Police officers seeking refuge in this country face an uncertain future. If their asylum applications are rejected, they can be deported to Mexico, to face near-certain retaliation from the cartels. To avoid such a fate, they can try to strike a deal with U.S. authorities to provide information about drug trafficking in Mexico. Or they can try to remain in this country illegally.

Their plight poses a quandary for U.S. officials, who are seeking to bolster honest Mexican police to curb the influence of the cartels.

"These cases are problematic," said Kathleen Walker, an El Paso lawyer and past president of the American Immigration Lawyers Assn. "It's like trying to fit a square peg into a round hole."

In recent months, judges have granted refuge to a few Mexicans fleeing drug-related violence, according to immigration lawyers. But none were police officers.
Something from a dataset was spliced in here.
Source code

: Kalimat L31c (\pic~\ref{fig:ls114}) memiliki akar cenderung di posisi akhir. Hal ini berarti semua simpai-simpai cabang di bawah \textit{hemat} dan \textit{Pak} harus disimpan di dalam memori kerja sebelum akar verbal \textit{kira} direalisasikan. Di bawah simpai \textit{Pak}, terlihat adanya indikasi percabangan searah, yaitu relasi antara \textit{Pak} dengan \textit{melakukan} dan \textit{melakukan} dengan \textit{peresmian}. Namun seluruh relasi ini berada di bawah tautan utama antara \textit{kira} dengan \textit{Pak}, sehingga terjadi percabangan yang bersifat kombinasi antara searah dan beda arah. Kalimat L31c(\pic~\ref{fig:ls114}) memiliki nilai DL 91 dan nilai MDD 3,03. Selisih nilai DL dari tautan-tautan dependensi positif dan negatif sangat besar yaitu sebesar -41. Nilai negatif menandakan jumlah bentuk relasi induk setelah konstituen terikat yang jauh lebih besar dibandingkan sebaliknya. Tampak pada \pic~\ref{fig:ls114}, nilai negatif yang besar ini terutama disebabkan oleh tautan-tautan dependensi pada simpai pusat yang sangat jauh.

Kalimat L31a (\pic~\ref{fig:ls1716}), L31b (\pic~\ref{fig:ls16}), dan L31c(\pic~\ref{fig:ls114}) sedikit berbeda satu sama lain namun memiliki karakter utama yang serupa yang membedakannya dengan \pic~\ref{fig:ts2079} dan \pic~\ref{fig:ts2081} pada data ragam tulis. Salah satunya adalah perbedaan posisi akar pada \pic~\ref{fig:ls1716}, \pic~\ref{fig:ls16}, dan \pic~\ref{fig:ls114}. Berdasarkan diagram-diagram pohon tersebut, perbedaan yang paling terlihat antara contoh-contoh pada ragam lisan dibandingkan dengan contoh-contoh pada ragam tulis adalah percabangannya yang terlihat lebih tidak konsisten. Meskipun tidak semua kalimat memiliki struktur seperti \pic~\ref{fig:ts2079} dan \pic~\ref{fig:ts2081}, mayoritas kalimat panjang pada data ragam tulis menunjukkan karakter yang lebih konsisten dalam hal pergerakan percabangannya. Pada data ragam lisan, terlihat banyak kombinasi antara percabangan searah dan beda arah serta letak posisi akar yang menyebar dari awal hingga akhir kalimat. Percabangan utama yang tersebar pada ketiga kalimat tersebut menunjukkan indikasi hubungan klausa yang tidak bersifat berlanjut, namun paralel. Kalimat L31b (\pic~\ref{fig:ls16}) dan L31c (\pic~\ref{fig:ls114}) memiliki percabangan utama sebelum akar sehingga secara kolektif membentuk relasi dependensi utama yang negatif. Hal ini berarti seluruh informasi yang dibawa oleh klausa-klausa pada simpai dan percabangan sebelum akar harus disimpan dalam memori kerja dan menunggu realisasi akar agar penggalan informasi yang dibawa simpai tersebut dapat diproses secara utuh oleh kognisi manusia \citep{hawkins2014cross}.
George Grayson, a professor of government at the College of William and Mary in Virginia and an expert on U.S.-Mexico relations, said that if immigration judges began to grant asylum liberally to people fleeing the cartels, "We'd have literally tens of thousands of police officers coming to the United States, not to mention some mayors, too."

Cartels' long reach

In some cases, disillusioned or terrified officers simply head for a border post and ask for asylum. They are held in detention facilities while waiting for their applications to be reviewed by asylum officers and a federal immigration court, a process that can take years. More often, Mexican police enter the country on visitor visas; they then have up to a year to apply for asylum. Such applicants typically remain free while awaiting a ruling.

Through immigration lawyers, interviews were arranged with Ledezma and two other Mexican police officers now in this country. Their accounts provide a glimpse of the drug cartels' reach and brazenness.

One of the officers, a detective in Baja California, received a call seeking inside information about two jailed murder suspects linked to the cartels.

The 39-year-old detective, interviewed on condition that he would be identified only as Alvarez, said he suspected that a fellow officer had set him up for the bribery attempt.

Alvarez said he had been brash enough to ask how some of his colleagues could afford fancy clothes, new cars and expensive weapons on their $1,000-a-month salaries.

The anonymous caller wanted to know about interrogations of the two suspects. Alvarez had had the men moved from a jail cell to police headquarters so he could question them about a pair of killings he was investigating.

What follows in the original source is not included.